- **Try it**
Scan the data below. Pull out each line where "nonumber" occurs.

- **Dataset excerpts**
● ● ● ● ●

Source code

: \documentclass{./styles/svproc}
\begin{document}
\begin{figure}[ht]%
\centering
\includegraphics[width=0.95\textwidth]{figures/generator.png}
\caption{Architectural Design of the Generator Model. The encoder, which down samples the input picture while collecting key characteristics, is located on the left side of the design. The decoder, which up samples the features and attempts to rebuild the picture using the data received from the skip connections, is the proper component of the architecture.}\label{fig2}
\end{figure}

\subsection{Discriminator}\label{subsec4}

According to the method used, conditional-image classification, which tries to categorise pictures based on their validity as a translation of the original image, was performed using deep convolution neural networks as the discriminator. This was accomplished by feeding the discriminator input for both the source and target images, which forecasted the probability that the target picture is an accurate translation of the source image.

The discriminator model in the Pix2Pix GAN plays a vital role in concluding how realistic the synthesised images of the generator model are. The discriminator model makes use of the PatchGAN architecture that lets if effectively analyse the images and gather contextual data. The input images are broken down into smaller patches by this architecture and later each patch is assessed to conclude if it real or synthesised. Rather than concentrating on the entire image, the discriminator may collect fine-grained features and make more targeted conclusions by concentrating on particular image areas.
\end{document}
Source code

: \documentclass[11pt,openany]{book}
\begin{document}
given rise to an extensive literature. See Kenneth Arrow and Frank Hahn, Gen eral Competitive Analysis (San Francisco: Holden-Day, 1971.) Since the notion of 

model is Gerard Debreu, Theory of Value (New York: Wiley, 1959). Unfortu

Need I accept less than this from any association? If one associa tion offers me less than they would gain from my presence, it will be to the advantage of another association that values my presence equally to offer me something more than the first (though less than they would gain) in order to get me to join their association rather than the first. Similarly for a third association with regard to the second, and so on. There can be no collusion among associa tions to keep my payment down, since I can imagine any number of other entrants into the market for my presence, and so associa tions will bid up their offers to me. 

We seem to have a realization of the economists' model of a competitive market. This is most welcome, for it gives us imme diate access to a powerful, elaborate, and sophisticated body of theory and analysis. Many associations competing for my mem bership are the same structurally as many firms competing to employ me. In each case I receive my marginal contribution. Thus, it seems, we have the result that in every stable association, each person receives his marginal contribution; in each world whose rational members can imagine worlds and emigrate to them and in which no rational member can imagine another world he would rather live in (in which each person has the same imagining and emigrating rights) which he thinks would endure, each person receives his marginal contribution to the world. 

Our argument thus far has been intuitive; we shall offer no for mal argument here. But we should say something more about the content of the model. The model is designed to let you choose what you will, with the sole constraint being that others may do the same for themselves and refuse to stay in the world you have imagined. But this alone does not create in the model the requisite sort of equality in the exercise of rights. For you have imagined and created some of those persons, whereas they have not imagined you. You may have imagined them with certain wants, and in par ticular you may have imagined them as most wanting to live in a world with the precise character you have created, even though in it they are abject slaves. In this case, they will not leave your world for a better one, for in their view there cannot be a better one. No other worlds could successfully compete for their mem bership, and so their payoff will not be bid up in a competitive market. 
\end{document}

● ● ● ● ●

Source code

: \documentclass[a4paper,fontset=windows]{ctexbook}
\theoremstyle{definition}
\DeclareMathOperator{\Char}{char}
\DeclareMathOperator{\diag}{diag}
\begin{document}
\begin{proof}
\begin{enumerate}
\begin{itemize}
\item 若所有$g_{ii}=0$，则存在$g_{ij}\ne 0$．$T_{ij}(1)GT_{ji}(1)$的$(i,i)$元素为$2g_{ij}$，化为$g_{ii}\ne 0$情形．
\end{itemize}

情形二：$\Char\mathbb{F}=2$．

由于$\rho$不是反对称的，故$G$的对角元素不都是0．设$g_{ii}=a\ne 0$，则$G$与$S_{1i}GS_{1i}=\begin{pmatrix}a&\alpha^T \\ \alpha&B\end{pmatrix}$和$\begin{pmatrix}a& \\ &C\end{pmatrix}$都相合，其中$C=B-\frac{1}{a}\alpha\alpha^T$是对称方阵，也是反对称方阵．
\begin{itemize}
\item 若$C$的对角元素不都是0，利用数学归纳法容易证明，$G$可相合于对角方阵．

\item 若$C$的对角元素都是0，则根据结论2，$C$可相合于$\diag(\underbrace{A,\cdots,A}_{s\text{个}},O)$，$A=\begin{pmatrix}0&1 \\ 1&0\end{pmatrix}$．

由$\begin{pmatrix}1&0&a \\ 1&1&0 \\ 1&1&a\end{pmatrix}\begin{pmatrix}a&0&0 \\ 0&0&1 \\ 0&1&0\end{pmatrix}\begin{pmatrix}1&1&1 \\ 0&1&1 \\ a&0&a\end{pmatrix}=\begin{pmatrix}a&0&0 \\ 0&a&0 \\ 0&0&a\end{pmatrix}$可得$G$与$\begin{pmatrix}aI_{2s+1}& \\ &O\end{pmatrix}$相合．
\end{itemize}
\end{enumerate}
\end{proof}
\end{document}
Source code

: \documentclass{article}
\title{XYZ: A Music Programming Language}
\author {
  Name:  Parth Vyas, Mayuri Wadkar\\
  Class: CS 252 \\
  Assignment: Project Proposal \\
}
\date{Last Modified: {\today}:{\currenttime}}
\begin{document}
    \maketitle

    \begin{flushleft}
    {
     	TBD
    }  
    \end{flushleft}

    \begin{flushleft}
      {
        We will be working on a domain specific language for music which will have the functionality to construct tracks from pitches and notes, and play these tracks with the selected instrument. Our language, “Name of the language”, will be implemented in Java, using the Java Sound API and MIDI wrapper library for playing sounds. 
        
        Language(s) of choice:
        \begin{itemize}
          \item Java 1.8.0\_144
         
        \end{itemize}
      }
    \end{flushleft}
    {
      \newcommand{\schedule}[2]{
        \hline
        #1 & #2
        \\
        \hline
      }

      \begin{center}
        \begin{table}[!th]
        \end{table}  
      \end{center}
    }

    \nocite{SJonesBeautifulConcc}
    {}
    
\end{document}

● ● ● ● ●

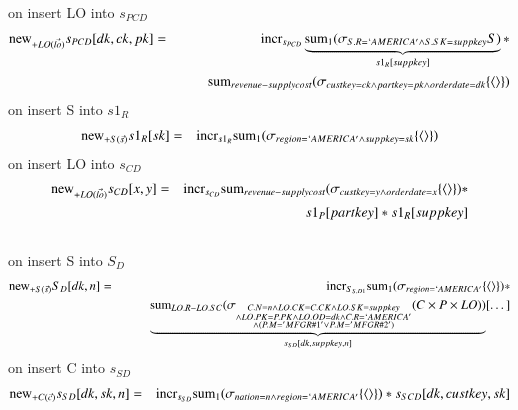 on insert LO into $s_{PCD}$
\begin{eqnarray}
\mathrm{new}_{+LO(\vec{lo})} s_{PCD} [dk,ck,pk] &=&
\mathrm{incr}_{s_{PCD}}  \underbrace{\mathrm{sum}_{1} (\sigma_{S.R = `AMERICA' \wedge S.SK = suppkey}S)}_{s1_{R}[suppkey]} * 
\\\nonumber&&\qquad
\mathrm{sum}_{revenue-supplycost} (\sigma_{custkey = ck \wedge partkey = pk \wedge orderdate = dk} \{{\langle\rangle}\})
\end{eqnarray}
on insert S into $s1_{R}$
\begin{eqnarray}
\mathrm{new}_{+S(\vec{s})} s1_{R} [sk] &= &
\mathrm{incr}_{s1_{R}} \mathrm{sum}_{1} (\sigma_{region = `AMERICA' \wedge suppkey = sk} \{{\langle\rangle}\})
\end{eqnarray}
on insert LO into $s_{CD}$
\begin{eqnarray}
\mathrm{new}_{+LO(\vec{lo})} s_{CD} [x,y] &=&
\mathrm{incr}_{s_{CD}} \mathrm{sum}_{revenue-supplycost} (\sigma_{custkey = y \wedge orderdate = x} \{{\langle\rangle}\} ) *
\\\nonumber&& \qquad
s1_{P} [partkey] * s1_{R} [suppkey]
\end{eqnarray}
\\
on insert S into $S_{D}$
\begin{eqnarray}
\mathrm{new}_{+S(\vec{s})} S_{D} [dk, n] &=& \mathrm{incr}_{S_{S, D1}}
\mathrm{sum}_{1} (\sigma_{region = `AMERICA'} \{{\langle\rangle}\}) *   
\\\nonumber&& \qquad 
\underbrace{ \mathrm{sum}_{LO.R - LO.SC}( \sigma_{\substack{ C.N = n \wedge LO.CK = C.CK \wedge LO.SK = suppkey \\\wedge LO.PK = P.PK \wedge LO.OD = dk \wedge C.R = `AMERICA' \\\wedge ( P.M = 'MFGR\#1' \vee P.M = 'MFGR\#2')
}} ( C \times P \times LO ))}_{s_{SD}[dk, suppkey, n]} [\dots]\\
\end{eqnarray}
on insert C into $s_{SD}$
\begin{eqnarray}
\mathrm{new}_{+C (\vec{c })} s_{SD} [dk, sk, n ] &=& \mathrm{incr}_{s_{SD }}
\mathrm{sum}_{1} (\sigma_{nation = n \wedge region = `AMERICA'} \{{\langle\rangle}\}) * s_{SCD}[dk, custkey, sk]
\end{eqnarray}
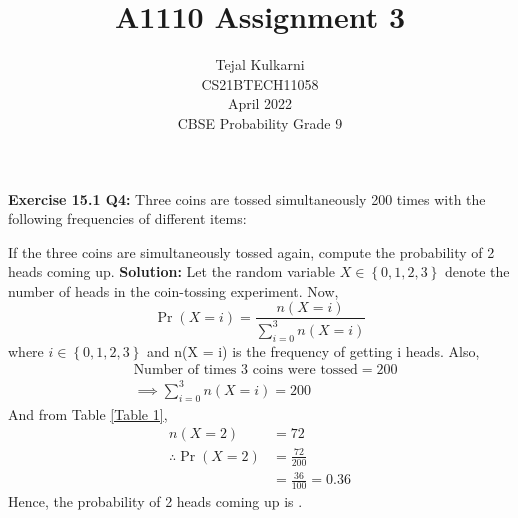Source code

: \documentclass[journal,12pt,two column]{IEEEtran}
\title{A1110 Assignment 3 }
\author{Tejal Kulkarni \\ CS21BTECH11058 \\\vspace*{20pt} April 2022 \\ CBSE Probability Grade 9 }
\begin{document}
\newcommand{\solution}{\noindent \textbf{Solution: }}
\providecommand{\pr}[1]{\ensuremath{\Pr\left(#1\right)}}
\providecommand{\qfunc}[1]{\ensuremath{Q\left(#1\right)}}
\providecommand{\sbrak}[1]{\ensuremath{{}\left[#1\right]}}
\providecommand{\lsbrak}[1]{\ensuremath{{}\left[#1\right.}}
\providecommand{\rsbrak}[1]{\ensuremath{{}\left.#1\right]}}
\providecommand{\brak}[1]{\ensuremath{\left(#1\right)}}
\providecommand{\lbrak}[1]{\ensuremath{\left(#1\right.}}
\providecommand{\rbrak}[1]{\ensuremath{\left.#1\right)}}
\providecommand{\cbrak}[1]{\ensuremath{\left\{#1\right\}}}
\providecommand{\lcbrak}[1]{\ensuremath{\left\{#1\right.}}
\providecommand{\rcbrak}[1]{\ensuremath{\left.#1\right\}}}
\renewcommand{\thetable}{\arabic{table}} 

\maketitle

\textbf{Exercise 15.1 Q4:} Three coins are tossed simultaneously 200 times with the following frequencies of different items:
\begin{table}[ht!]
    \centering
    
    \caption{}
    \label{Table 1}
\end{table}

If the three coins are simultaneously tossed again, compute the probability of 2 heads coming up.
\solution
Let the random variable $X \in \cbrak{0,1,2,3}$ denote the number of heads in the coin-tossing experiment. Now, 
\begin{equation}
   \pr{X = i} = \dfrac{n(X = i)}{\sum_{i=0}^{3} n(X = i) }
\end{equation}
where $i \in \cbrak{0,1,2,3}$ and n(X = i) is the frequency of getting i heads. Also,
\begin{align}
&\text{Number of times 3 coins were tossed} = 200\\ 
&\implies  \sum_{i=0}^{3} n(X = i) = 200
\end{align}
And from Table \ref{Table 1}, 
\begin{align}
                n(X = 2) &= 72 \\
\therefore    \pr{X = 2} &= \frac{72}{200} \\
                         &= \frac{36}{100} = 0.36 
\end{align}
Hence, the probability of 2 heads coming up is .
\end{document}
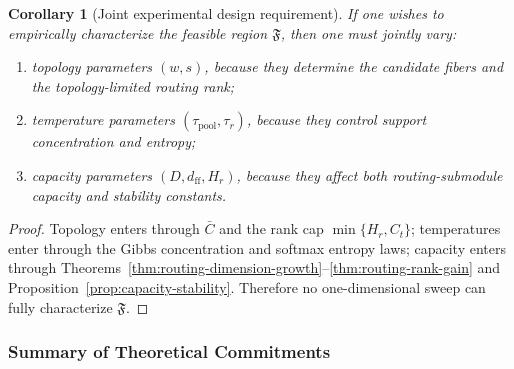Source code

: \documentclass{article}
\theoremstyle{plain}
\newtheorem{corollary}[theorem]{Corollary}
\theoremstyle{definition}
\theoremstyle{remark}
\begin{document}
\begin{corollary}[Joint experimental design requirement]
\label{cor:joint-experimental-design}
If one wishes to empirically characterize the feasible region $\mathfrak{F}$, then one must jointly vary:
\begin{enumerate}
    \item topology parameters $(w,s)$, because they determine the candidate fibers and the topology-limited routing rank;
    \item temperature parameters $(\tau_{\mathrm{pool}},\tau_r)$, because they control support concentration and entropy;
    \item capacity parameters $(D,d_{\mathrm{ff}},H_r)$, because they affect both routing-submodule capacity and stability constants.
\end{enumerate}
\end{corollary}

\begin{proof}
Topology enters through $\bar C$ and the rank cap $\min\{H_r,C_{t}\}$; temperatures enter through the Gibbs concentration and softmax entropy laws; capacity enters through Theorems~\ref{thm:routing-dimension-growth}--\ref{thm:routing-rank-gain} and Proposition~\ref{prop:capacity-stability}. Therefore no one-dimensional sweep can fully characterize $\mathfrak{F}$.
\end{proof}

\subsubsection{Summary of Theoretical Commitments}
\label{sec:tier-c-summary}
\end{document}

● ● ● ● ●

- **Problem solution**
\\\nonumber&&\qquad
\\\nonumber&& \qquad
\\\nonumber&& \qquad 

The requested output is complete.